Data for review Start Marker

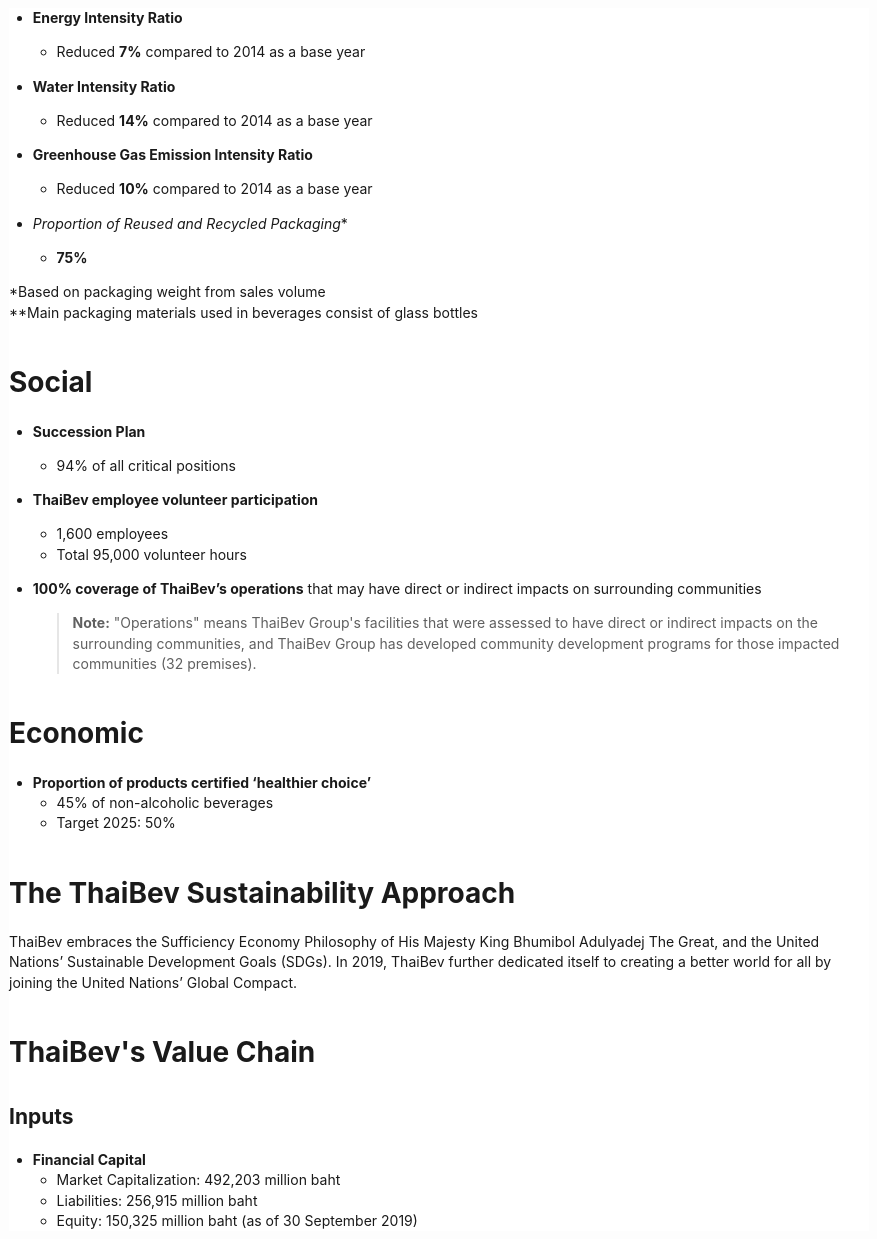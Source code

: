 - **Energy Intensity Ratio**
  - Reduced **7%** compared to 2014 as a base year

- **Water Intensity Ratio**
  - Reduced **14%** compared to 2014 as a base year

- **Greenhouse Gas Emission Intensity Ratio**
  - Reduced **10%** compared to 2014 as a base year

- **Proportion* of Reused and Recycled Packaging** 
  - **75%**

\*Based on packaging weight from sales volume  
\**Main packaging materials used in beverages consist of glass bottles


# Social

- **Succession Plan**
  - 94% of all critical positions

- **ThaiBev employee volunteer participation**
  - 1,600 employees
  - Total 95,000 volunteer hours

- **100% coverage of ThaiBev’s operations** that may have direct or indirect impacts on surrounding communities

  > **Note:** "Operations" means ThaiBev Group's facilities that were assessed to have direct or indirect impacts on the surrounding communities, and ThaiBev Group has developed community development programs for those impacted communities (32 premises).

# Economic

- **Proportion of products certified ‘healthier choice’**
  - 45% of non-alcoholic beverages
  - Target 2025: 50%

# The ThaiBev Sustainability Approach

ThaiBev embraces the Sufficiency Economy Philosophy of His Majesty King Bhumibol Adulyadej The Great, and the United Nations’ Sustainable Development Goals (SDGs). In 2019, ThaiBev further dedicated itself to creating a better world for all by joining the United Nations’ Global Compact.



# ThaiBev's Value Chain

## Inputs

- **Financial Capital**
  - Market Capitalization: 492,203 million baht
  - Liabilities: 256,915 million baht
  - Equity: 150,325 million baht (as of 30 September 2019)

Data for review End Marker

## Your objective
Transcribe each line of the data above, unaltered, from the one where "- **Proportion of" appears to the one where "# The ThaiBev Sustainability Approach" appears, inclusive of both.

## Exercise solution
- **Proportion of products certified ‘healthier choice’**
  - 45% of non-alcoholic beverages
  - Target 2025: 50%

# The ThaiBev Sustainability Approach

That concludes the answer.